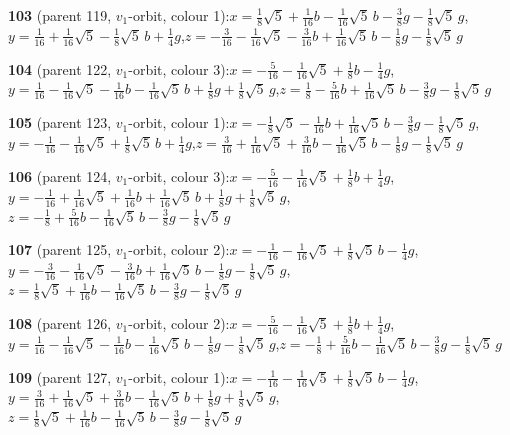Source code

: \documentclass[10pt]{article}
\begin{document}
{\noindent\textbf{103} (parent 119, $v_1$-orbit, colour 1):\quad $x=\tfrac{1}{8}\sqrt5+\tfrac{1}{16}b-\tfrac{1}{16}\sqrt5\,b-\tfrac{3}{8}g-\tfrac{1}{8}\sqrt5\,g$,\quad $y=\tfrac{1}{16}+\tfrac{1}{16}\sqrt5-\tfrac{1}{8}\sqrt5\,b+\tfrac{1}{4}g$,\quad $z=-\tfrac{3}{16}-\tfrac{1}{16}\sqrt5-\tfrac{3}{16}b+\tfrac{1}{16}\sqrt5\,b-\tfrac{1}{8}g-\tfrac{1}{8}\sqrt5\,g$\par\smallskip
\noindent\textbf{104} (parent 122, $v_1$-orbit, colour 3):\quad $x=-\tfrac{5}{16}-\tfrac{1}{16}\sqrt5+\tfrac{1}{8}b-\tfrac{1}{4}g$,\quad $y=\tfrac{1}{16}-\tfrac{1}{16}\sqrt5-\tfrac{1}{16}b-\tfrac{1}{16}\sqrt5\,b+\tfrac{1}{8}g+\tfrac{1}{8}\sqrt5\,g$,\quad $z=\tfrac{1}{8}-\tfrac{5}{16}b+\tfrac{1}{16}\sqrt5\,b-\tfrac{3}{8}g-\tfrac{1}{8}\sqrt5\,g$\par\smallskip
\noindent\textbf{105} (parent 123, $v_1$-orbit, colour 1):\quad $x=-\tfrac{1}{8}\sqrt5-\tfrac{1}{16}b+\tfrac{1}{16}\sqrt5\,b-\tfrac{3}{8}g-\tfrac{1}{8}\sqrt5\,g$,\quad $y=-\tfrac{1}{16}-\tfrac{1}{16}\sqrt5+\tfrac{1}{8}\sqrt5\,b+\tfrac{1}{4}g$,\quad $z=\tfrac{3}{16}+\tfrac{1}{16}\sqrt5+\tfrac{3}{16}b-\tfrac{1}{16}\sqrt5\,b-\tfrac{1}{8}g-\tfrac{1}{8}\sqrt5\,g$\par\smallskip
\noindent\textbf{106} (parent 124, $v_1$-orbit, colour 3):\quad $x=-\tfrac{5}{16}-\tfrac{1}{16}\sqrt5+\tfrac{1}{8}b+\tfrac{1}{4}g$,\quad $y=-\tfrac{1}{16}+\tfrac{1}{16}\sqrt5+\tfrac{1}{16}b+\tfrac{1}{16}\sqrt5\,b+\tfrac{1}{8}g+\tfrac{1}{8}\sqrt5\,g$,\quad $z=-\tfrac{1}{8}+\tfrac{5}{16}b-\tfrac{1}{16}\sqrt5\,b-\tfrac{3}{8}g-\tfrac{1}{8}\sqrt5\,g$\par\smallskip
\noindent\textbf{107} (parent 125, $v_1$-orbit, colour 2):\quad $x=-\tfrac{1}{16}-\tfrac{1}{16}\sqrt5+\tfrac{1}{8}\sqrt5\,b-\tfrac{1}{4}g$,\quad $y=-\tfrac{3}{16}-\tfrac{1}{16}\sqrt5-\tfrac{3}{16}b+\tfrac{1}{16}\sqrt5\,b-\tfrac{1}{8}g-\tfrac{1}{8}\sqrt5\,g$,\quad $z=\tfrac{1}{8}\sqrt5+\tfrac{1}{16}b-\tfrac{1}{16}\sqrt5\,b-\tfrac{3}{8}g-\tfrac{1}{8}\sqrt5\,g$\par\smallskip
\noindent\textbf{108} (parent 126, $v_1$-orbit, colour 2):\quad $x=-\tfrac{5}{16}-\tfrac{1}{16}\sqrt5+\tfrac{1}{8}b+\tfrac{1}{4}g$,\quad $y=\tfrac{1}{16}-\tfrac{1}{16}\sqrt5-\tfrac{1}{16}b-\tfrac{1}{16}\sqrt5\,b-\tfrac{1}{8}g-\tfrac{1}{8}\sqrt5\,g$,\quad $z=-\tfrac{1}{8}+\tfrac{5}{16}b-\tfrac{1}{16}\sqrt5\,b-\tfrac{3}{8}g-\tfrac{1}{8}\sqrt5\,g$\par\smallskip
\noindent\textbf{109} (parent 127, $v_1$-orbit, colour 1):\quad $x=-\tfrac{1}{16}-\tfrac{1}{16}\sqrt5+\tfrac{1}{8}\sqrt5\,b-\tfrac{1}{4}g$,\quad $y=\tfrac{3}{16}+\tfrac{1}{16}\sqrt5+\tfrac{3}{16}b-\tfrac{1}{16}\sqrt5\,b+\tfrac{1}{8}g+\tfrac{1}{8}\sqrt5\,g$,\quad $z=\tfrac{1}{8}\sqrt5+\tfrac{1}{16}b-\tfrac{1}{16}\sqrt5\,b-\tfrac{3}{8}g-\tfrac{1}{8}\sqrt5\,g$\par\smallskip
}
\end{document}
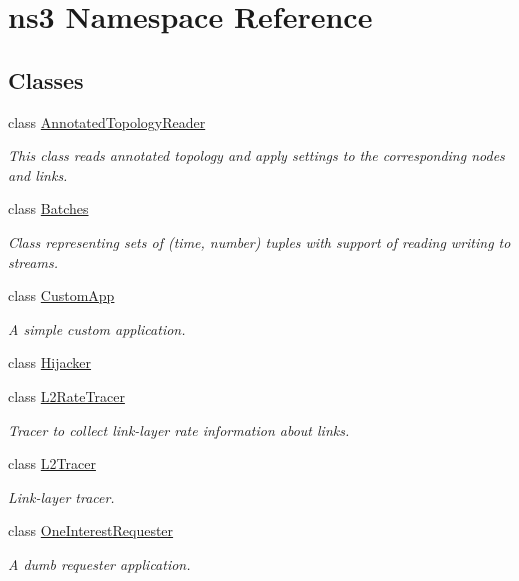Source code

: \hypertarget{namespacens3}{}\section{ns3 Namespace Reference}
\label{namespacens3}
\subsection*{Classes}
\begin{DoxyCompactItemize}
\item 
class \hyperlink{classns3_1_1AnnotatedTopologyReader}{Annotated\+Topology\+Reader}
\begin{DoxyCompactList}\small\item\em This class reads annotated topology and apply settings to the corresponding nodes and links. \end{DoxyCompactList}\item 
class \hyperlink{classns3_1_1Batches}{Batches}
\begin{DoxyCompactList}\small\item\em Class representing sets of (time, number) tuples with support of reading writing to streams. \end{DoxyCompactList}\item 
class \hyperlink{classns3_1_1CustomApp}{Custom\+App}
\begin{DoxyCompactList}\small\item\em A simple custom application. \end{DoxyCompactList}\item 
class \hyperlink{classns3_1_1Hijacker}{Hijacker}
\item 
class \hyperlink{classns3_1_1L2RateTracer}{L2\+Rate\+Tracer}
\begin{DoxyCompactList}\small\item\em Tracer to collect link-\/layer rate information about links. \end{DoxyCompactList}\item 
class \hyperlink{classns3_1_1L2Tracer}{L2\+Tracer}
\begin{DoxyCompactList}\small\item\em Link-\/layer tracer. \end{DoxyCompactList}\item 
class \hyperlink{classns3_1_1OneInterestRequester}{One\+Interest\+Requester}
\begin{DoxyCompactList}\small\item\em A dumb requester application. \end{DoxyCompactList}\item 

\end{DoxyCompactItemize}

THE TASK
In the copy, include all records verbatim but no images.

RESPONSE TO THE EXERCISE
Source code

: \documentclass[10pt]{article}
\begin{document}
{\noindent\textbf{103} (parent 119, $v_1$-orbit, colour 1):\quad $x=\tfrac{1}{8}\sqrt5+\tfrac{1}{16}b-\tfrac{1}{16}\sqrt5\,b-\tfrac{3}{8}g-\tfrac{1}{8}\sqrt5\,g$,\quad $y=\tfrac{1}{16}+\tfrac{1}{16}\sqrt5-\tfrac{1}{8}\sqrt5\,b+\tfrac{1}{4}g$,\quad $z=-\tfrac{3}{16}-\tfrac{1}{16}\sqrt5-\tfrac{3}{16}b+\tfrac{1}{16}\sqrt5\,b-\tfrac{1}{8}g-\tfrac{1}{8}\sqrt5\,g$\par\smallskip
\noindent\textbf{104} (parent 122, $v_1$-orbit, colour 3):\quad $x=-\tfrac{5}{16}-\tfrac{1}{16}\sqrt5+\tfrac{1}{8}b-\tfrac{1}{4}g$,\quad $y=\tfrac{1}{16}-\tfrac{1}{16}\sqrt5-\tfrac{1}{16}b-\tfrac{1}{16}\sqrt5\,b+\tfrac{1}{8}g+\tfrac{1}{8}\sqrt5\,g$,\quad $z=\tfrac{1}{8}-\tfrac{5}{16}b+\tfrac{1}{16}\sqrt5\,b-\tfrac{3}{8}g-\tfrac{1}{8}\sqrt5\,g$\par\smallskip
\noindent\textbf{105} (parent 123, $v_1$-orbit, colour 1):\quad $x=-\tfrac{1}{8}\sqrt5-\tfrac{1}{16}b+\tfrac{1}{16}\sqrt5\,b-\tfrac{3}{8}g-\tfrac{1}{8}\sqrt5\,g$,\quad $y=-\tfrac{1}{16}-\tfrac{1}{16}\sqrt5+\tfrac{1}{8}\sqrt5\,b+\tfrac{1}{4}g$,\quad $z=\tfrac{3}{16}+\tfrac{1}{16}\sqrt5+\tfrac{3}{16}b-\tfrac{1}{16}\sqrt5\,b-\tfrac{1}{8}g-\tfrac{1}{8}\sqrt5\,g$\par\smallskip
\noindent\textbf{106} (parent 124, $v_1$-orbit, colour 3):\quad $x=-\tfrac{5}{16}-\tfrac{1}{16}\sqrt5+\tfrac{1}{8}b+\tfrac{1}{4}g$,\quad $y=-\tfrac{1}{16}+\tfrac{1}{16}\sqrt5+\tfrac{1}{16}b+\tfrac{1}{16}\sqrt5\,b+\tfrac{1}{8}g+\tfrac{1}{8}\sqrt5\,g$,\quad $z=-\tfrac{1}{8}+\tfrac{5}{16}b-\tfrac{1}{16}\sqrt5\,b-\tfrac{3}{8}g-\tfrac{1}{8}\sqrt5\,g$\par\smallskip
\noindent\textbf{107} (parent 125, $v_1$-orbit, colour 2):\quad $x=-\tfrac{1}{16}-\tfrac{1}{16}\sqrt5+\tfrac{1}{8}\sqrt5\,b-\tfrac{1}{4}g$,\quad $y=-\tfrac{3}{16}-\tfrac{1}{16}\sqrt5-\tfrac{3}{16}b+\tfrac{1}{16}\sqrt5\,b-\tfrac{1}{8}g-\tfrac{1}{8}\sqrt5\,g$,\quad $z=\tfrac{1}{8}\sqrt5+\tfrac{1}{16}b-\tfrac{1}{16}\sqrt5\,b-\tfrac{3}{8}g-\tfrac{1}{8}\sqrt5\,g$\par\smallskip
\noindent\textbf{108} (parent 126, $v_1$-orbit, colour 2):\quad $x=-\tfrac{5}{16}-\tfrac{1}{16}\sqrt5+\tfrac{1}{8}b+\tfrac{1}{4}g$,\quad $y=\tfrac{1}{16}-\tfrac{1}{16}\sqrt5-\tfrac{1}{16}b-\tfrac{1}{16}\sqrt5\,b-\tfrac{1}{8}g-\tfrac{1}{8}\sqrt5\,g$,\quad $z=-\tfrac{1}{8}+\tfrac{5}{16}b-\tfrac{1}{16}\sqrt5\,b-\tfrac{3}{8}g-\tfrac{1}{8}\sqrt5\,g$\par\smallskip
\noindent\textbf{109} (parent 127, $v_1$-orbit, colour 1):\quad $x=-\tfrac{1}{16}-\tfrac{1}{16}\sqrt5+\tfrac{1}{8}\sqrt5\,b-\tfrac{1}{4}g$,\quad $y=\tfrac{3}{16}+\tfrac{1}{16}\sqrt5+\tfrac{3}{16}b-\tfrac{1}{16}\sqrt5\,b+\tfrac{1}{8}g+\tfrac{1}{8}\sqrt5\,g$,\quad $z=\tfrac{1}{8}\sqrt5+\tfrac{1}{16}b-\tfrac{1}{16}\sqrt5\,b-\tfrac{3}{8}g-\tfrac{1}{8}\sqrt5\,g$\par\smallskip
}
\end{document}
Source code

: \hypertarget{namespacens3}{}\section{ns3 Namespace Reference}
\label{namespacens3}
\subsection*{Classes}
\begin{DoxyCompactItemize}
\item 
class \hyperlink{classns3_1_1AnnotatedTopologyReader}{Annotated\+Topology\+Reader}
\begin{DoxyCompactList}\small\item\em This class reads annotated topology and apply settings to the corresponding nodes and links. \end{DoxyCompactList}\item 
class \hyperlink{classns3_1_1Batches}{Batches}
\begin{DoxyCompactList}\small\item\em Class representing sets of (time, number) tuples with support of reading writing to streams. \end{DoxyCompactList}\item 
class \hyperlink{classns3_1_1CustomApp}{Custom\+App}
\begin{DoxyCompactList}\small\item\em A simple custom application. \end{DoxyCompactList}\item 
class \hyperlink{classns3_1_1Hijacker}{Hijacker}
\item 
class \hyperlink{classns3_1_1L2RateTracer}{L2\+Rate\+Tracer}
\begin{DoxyCompactList}\small\item\em Tracer to collect link-\/layer rate information about links. \end{DoxyCompactList}\item 
class \hyperlink{classns3_1_1L2Tracer}{L2\+Tracer}
\begin{DoxyCompactList}\small\item\em Link-\/layer tracer. \end{DoxyCompactList}\item 
class \hyperlink{classns3_1_1OneInterestRequester}{One\+Interest\+Requester}
\begin{DoxyCompactList}\small\item\em A dumb requester application. \end{DoxyCompactList}\item 

\end{DoxyCompactItemize}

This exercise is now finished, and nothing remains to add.